After finding the line containing "Find the thirteen" below, please output that line and each following one through the line containing "62229893423380308135336276614282806444486645238749", exactly as written.

[Dataset entries]

^^^^^^^^

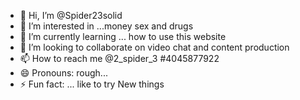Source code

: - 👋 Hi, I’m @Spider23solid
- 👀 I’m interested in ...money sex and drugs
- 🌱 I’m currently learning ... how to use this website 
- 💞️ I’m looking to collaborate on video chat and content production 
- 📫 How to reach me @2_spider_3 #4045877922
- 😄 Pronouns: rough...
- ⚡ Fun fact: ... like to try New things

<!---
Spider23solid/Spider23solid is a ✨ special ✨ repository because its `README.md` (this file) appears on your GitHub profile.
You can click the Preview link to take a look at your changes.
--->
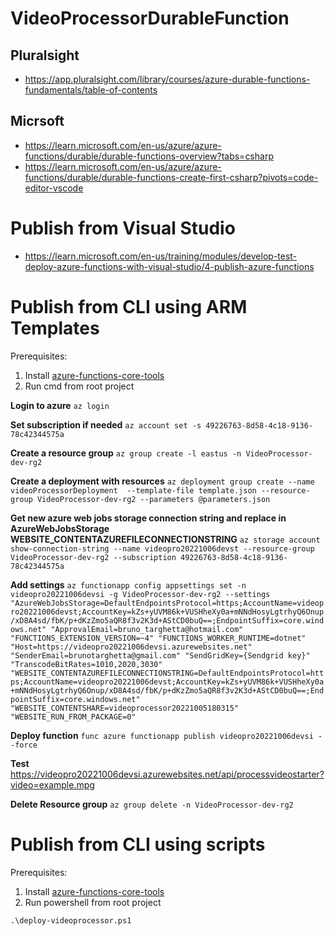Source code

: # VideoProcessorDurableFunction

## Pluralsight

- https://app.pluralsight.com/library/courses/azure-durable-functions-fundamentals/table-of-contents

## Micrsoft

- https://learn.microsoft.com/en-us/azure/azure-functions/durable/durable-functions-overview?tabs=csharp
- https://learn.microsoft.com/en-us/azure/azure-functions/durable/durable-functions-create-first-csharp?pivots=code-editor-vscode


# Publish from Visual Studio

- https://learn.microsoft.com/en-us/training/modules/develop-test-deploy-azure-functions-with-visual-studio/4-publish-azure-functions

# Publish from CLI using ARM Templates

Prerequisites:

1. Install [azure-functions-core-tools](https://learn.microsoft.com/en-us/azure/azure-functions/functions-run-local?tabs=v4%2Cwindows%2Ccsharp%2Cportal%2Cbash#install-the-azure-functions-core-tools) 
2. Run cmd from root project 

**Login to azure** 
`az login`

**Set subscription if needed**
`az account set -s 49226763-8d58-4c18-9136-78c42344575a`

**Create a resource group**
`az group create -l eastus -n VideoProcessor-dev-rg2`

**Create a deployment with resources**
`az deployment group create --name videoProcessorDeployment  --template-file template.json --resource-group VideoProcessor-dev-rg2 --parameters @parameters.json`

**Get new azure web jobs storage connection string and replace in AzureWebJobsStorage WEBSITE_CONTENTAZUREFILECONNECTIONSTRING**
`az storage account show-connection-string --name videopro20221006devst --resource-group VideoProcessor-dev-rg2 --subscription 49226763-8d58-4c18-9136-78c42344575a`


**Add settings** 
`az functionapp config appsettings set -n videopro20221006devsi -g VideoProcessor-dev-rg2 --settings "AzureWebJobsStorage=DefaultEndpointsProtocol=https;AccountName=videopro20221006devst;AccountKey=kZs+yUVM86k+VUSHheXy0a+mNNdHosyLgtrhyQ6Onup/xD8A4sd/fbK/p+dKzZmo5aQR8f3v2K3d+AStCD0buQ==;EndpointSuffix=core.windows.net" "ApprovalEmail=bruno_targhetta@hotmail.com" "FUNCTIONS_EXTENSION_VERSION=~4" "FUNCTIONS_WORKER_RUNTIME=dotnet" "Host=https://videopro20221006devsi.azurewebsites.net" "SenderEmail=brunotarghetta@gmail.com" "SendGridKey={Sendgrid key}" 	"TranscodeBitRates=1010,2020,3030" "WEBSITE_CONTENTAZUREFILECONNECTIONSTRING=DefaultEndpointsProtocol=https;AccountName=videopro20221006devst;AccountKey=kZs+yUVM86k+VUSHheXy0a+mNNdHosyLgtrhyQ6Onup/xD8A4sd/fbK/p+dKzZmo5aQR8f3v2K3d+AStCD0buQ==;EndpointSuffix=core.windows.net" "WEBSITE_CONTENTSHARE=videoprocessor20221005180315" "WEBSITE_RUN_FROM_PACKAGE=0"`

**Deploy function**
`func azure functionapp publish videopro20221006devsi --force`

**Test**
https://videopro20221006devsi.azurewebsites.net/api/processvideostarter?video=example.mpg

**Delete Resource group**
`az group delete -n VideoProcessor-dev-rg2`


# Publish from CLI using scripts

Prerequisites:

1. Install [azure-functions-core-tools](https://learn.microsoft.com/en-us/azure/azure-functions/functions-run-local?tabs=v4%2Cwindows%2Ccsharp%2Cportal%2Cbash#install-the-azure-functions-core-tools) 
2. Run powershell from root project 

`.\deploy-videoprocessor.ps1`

^^^^^^^^

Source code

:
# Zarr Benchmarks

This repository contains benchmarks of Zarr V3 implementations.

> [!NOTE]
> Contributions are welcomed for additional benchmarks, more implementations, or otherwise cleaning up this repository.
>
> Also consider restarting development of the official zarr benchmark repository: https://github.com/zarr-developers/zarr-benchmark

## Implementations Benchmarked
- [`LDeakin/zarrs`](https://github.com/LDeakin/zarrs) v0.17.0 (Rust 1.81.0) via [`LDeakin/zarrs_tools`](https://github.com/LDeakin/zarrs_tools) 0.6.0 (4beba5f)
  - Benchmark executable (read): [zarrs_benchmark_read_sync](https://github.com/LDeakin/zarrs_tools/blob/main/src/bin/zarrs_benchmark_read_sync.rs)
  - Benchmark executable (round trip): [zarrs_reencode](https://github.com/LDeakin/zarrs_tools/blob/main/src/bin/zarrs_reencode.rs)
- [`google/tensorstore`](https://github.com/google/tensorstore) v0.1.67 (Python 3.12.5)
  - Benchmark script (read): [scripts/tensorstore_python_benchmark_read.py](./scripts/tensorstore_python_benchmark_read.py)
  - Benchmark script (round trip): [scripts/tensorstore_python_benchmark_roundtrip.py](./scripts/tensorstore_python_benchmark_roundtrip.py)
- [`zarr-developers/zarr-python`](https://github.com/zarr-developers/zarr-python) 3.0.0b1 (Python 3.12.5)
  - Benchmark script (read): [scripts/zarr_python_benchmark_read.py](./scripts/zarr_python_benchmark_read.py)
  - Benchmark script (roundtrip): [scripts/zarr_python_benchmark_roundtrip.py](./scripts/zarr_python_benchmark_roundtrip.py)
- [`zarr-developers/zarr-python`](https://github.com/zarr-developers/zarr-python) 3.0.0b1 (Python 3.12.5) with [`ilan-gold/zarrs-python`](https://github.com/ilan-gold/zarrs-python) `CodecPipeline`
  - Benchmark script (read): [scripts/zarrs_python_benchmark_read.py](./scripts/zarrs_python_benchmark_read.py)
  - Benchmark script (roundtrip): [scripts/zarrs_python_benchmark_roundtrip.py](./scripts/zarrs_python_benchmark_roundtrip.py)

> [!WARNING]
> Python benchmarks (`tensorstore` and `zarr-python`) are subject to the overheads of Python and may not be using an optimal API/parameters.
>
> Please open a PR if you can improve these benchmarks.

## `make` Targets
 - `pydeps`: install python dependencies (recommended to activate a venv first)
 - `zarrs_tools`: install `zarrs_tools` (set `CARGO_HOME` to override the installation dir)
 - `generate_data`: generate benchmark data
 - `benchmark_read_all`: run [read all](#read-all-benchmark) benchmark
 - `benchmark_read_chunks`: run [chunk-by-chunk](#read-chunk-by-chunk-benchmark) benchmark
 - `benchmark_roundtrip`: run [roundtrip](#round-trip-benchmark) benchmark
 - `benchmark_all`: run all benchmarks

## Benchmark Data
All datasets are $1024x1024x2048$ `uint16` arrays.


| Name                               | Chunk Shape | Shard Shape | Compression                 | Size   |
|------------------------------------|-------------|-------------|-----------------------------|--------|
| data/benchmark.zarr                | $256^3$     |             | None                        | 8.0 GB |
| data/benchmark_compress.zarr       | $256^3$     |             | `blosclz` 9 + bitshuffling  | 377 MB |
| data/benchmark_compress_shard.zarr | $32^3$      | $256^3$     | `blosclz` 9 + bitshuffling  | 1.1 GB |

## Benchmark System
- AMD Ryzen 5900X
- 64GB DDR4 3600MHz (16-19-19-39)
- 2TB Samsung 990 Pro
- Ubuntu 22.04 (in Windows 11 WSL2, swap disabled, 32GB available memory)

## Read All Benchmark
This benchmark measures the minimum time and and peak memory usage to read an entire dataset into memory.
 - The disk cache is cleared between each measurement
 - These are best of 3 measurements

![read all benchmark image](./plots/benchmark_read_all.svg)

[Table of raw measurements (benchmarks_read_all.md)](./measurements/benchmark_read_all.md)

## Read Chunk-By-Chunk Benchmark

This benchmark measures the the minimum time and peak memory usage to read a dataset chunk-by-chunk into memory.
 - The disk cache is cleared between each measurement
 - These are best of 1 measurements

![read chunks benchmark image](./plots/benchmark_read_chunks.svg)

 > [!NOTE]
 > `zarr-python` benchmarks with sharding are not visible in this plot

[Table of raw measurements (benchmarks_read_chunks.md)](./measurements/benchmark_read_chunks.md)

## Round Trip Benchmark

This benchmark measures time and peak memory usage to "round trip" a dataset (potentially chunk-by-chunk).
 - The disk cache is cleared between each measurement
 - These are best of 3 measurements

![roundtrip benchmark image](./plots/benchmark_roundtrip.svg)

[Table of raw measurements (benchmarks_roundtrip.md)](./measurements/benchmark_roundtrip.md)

^^^^^^^^

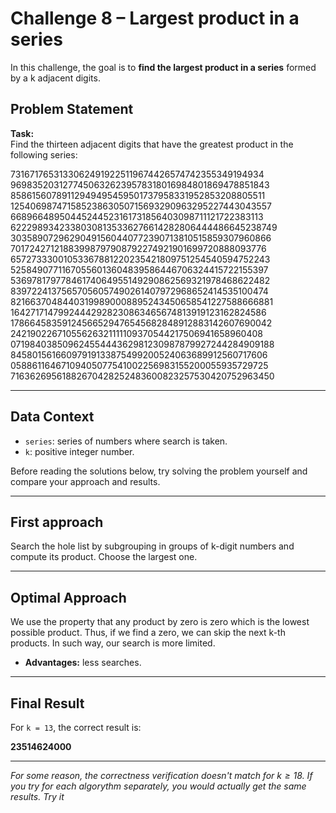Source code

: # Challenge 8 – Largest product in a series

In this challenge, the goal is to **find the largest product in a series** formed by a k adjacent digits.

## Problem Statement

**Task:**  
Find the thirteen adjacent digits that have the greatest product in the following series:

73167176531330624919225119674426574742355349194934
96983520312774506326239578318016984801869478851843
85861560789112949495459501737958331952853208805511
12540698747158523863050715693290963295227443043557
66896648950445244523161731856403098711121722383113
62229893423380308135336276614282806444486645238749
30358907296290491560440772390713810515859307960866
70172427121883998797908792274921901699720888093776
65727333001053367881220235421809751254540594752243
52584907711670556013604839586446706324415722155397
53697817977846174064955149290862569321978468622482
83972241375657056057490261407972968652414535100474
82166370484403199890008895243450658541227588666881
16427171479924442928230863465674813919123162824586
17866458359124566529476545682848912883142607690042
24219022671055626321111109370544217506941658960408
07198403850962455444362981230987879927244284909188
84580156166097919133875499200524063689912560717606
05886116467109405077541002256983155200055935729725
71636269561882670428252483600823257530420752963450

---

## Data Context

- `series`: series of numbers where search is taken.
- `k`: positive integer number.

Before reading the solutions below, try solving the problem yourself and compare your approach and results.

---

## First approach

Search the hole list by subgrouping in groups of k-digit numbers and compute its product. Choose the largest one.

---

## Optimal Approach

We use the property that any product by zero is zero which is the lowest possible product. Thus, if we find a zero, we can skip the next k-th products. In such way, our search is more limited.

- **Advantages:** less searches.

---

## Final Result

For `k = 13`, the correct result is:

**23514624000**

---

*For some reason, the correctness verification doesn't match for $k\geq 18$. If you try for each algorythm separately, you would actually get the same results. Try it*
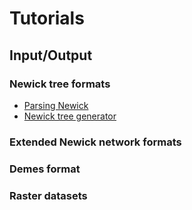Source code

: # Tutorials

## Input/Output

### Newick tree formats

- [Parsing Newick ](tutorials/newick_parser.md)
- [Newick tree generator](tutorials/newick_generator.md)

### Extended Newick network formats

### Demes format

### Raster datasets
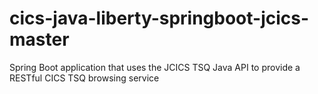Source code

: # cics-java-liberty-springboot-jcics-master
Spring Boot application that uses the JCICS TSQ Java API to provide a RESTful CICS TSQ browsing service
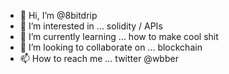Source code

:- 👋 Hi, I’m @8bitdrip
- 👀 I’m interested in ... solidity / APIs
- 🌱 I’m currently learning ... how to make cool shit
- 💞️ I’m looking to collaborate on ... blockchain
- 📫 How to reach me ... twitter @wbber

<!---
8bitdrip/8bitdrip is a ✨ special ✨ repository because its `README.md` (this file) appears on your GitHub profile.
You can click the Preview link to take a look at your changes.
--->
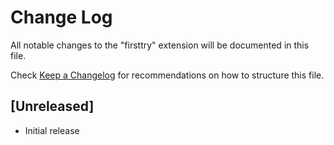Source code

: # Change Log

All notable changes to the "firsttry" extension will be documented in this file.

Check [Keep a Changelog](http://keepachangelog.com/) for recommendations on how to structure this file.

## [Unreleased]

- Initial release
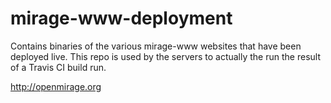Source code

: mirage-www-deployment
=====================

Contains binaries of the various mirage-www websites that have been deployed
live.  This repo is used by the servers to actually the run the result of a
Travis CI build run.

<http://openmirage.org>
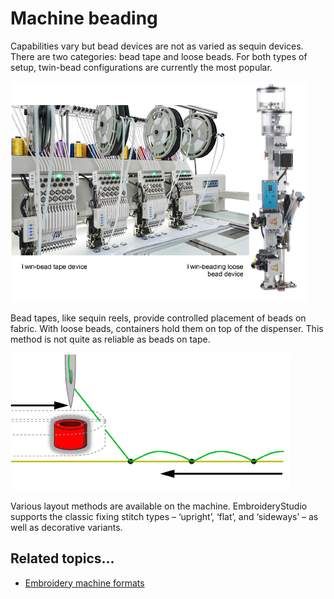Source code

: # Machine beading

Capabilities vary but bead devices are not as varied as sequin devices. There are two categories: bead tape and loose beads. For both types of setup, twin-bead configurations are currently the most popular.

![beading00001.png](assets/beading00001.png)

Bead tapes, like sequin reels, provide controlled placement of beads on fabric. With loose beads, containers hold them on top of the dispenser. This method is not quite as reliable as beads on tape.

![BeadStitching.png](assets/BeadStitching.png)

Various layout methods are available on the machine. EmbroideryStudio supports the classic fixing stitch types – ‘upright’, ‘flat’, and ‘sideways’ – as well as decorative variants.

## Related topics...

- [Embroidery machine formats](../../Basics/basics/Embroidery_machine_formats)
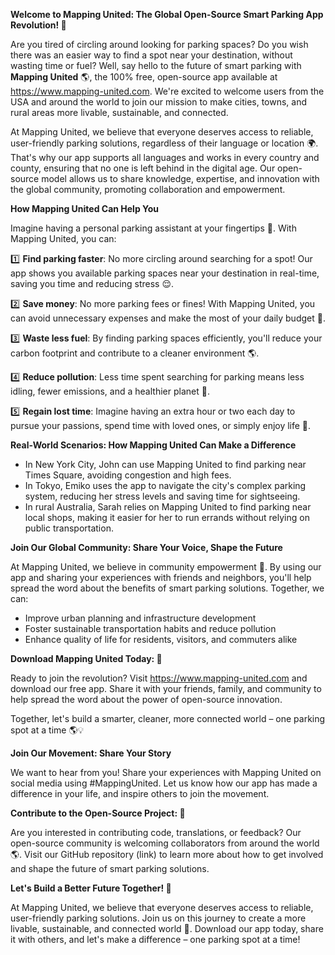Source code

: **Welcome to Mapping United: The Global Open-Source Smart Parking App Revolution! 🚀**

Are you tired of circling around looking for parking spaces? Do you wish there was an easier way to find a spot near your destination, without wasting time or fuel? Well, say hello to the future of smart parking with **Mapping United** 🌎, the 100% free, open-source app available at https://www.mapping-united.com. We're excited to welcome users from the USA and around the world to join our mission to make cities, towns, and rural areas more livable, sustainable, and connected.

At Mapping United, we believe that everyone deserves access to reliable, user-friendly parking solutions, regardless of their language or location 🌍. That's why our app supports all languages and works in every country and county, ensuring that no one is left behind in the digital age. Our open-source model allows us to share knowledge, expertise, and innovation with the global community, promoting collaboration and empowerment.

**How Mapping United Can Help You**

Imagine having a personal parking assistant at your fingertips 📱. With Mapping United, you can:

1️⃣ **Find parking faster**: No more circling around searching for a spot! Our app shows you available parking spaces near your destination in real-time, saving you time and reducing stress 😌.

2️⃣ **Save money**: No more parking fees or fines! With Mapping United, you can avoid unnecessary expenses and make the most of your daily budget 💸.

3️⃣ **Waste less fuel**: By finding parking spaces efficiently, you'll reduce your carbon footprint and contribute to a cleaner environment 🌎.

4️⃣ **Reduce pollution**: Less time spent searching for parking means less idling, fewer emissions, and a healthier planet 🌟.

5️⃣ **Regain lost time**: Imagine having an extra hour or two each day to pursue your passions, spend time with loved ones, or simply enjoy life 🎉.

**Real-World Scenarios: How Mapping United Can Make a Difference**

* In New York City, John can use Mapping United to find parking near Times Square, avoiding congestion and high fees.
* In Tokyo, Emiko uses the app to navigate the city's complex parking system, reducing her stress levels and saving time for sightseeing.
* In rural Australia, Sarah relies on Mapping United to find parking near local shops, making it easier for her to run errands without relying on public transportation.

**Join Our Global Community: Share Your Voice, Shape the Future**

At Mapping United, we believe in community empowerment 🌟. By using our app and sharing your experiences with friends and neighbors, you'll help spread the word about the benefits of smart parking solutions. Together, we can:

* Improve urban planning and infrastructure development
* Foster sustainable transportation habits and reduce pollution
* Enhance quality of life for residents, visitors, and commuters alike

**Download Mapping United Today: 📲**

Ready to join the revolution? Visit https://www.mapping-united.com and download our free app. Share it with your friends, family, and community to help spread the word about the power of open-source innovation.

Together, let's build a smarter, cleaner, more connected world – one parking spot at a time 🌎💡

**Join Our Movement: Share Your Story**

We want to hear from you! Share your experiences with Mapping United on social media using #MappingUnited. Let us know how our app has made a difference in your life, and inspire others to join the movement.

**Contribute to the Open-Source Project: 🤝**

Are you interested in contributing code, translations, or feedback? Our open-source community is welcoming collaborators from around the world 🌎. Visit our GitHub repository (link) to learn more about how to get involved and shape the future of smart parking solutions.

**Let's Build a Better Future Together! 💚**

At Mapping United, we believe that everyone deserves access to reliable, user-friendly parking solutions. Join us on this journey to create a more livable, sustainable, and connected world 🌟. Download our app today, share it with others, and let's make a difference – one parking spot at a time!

^^^^^^^^

- **Expected answer**
Find the thirteen adjacent digits that have the greatest product in the following series:

73167176531330624919225119674426574742355349194934
96983520312774506326239578318016984801869478851843
85861560789112949495459501737958331952853208805511
12540698747158523863050715693290963295227443043557
66896648950445244523161731856403098711121722383113
62229893423380308135336276614282806444486645238749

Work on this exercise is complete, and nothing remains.